Prophecy and procreation are linked by their common prefix, that pro− which may indicate a motion forward or outward, a time before or ahead, or "on behalf of" (pro rather than contra), or, most significantly in the present context, in place of, instead of. A prophet is not, etymologically at least, one who speaks beforehand, one who sees into the future, but rather one who speaks on behalf of another—in standard usage one who speaks in place of the Lord. Yeats was much concerned with prophecy, with voices detached, displaced, disembodied; and in "A Prayer for my Son" we find the Christ−child as an infant, without speech, the Word without a word, in T. S. Eliot's formulation ("Ash Wednesday V") drawn from Lancelot Andrewes's twelfth Christmas sermon: "Verbum infans, the Word without a word; the eternal Word not able to speak a word":
Though You can fashion everything
From nothing every day, and teach
The morning stars to sing,
You have lacked articulate speech
To tell Your simplest want … .
The prophet speaks on behalf of another. Here, in the Nativity, that other, God, is Himself deprived of speech: the Verbum is infans, unworded.
One kind of prophet is an angel, the messenger who brings the word from the Word, who brings warning to Joseph in a dream (Matt. 2:13). One of the archangels is of course named Michael. "A Prayer for my Son" is a poem about protecting, a request for divine protection; it takes the angel as protector and figures this Michael as lying helpless, in need of human protection, just as the Divine Word is figured as a mute infant, in need of human love, to be spoken for by a human voice. As the Incarnation involves a parodic inversion of the divine order, so "my Michael" makes a parody of the angelic order: this is an angel for whom, on whose behalf, the poet must speak.

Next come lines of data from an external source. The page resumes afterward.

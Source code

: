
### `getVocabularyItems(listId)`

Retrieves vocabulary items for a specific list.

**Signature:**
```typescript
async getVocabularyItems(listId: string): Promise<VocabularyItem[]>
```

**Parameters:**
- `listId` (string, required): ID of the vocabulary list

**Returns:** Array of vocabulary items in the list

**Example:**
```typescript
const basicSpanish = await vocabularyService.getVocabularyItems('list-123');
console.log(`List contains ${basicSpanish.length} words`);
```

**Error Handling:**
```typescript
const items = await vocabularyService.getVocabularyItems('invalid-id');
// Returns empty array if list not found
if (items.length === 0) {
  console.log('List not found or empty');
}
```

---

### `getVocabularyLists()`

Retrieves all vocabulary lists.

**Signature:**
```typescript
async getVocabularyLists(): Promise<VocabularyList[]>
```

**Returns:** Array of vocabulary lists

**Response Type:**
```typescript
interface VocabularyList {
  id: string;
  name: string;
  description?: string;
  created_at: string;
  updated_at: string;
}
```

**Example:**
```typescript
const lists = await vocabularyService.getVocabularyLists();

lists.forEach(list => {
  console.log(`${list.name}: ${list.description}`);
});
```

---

[→page 213] Procreation seems etymologically to waver between creation in advance and creation in place of. Is the act of procreation an act that both is, and yet only anticipates creation itself? Or is it, setting aside the temporalities of pro−, an act by which one creates one's own replacement? (The same ambiguity is present in the word generation, signalling both increase and substitution.) Procreation as a metaphor for poetry involves that metonymic displacement by which the poet lives on, lives again, in his or her creations. This figure is turned and returned in Ben Jonson's great and diminutive elegy, "On my first Sonne":
Rest in soft peace, and, ask'd, say here doth lye
Ben. Jonson his best piece of poetrie.
By contrast, Yeats does not address his living child in the form of an apostrophe, as Jonson his dead son, but addresses Him to Whom prayers are customarily addressed—though it is only in the "Prayer for My Son" that "You" is invoked, the defining initial upper−case asserted. lt is surely a remarkable feature of "A Prayer for my Daughter" that in a "prayer" of eighty lines the second−person pronoun is entirely absent. The prayer is framed within the narrative of an act of praying, most explicitly in the lines from the first two stanzas: "And for an hour I have walked and prayed," "I have walked and prayed for this young child an hour." The "Prayer for my Daughter" is, we might venture, a prayer precisely in order that it should not be an apostrophe. For everything that Oates objects to in this poem might well have been put directly, and no less offensively, as a father's advice, in the manner of Polonius.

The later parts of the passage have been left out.